There are only about 6 weeks left before another U.S. election, so the "silly" season is upon us.  Media love this time, as they make lots of money on political ads that get progressively worse and more desperate as we go forward.  
Brochures show up in the mail distorting a good person's record his whole life.  

It weakens our country, and does affect the U.S. in the world's eyes.  Which is bad when we are trying to negotiate trade deals, or to sell our products into another market.  Or re-establish trade ties with a country we've had a dispute with. 

There is none more important than China, who has a lot at stake in this election, too.  They are counting on the Republican party to lose seats and then limit Pres.
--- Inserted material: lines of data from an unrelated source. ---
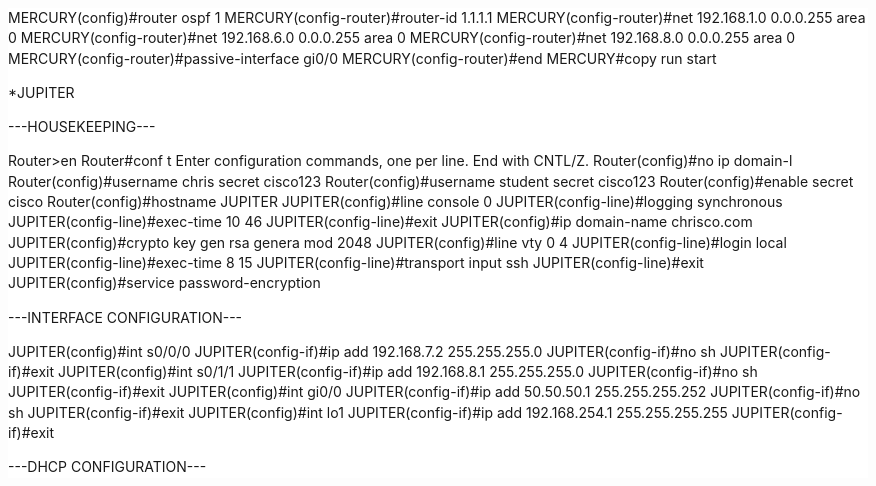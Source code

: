 MERCURY(config)#router ospf 1
MERCURY(config-router)#router-id 1.1.1.1
MERCURY(config-router)#net 192.168.1.0 0.0.0.255 area 0
MERCURY(config-router)#net 192.168.6.0 0.0.0.255 area 0
MERCURY(config-router)#net 192.168.8.0 0.0.0.255 area 0
MERCURY(config-router)#passive-interface gi0/0
MERCURY(config-router)#end
MERCURY#copy run start

*JUPITER

---HOUSEKEEPING---

Router>en
Router#conf t
Enter configuration commands, one per line.  End with CNTL/Z.
Router(config)#no ip domain-l
Router(config)#username chris secret cisco123
Router(config)#username student secret cisco123
Router(config)#enable secret cisco
Router(config)#hostname JUPITER
JUPITER(config)#line console 0
JUPITER(config-line)#logging synchronous 
JUPITER(config-line)#exec-time 10 46
JUPITER(config-line)#exit
JUPITER(config)#ip domain-name chrisco.com
JUPITER(config)#crypto key gen rsa genera mod 2048
JUPITER(config)#line vty 0 4
JUPITER(config-line)#login local
JUPITER(config-line)#exec-time 8 15
JUPITER(config-line)#transport input ssh
JUPITER(config-line)#exit
JUPITER(config)#service password-encryption

---INTERFACE CONFIGURATION---

JUPITER(config)#int s0/0/0
JUPITER(config-if)#ip add 192.168.7.2 255.255.255.0
JUPITER(config-if)#no sh
JUPITER(config-if)#exit
JUPITER(config)#int s0/1/1
JUPITER(config-if)#ip add 192.168.8.1 255.255.255.0
JUPITER(config-if)#no sh
JUPITER(config-if)#exit
JUPITER(config)#int gi0/0
JUPITER(config-if)#ip add 50.50.50.1 255.255.255.252
JUPITER(config-if)#no sh
JUPITER(config-if)#exit
JUPITER(config)#int lo1
JUPITER(config-if)#ip add 192.168.254.1 255.255.255.255
JUPITER(config-if)#exit

---DHCP CONFIGURATION---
Trumps ability to do virtually anything the coming 2 years. 

Then they feel they can wait us out and eventually win the trade dispute we are having with them.  Essentially, they more or less have openly stated this is their strategy and are lobbying hard officially to help it happen

For now, the U.S. and China have added $200 billion and $60 billion, respectively, to the tariff amounts this week (with negotiations cancelled), and the U.S. is planning on going ahead with another $267 billion (it takes the U.S. 3 months to get this done legally as opponents threaten to sue the government if we don't follow 'procedure'.  China does it in a day). 

China only has about $15-25 billion left to tariff from the U.S., so they are waging a lot bigger war of words now since they got nothing left in their tariff gunpowder anymore.  So get ready for a barrage of lobbying from the Chinese government, financed by tariffs on U.S. products including soybeans.

I noted last week that Apple products were one of the 300 products exempted from the new $200 billion, 10% U.S. tariffs on Chinese products started Monday.  Apple makes everything, everything, for the IPhone in China and ships it everywhere in the world (the Iphone is 2/3's of Apples' revenue, the world's largest company).  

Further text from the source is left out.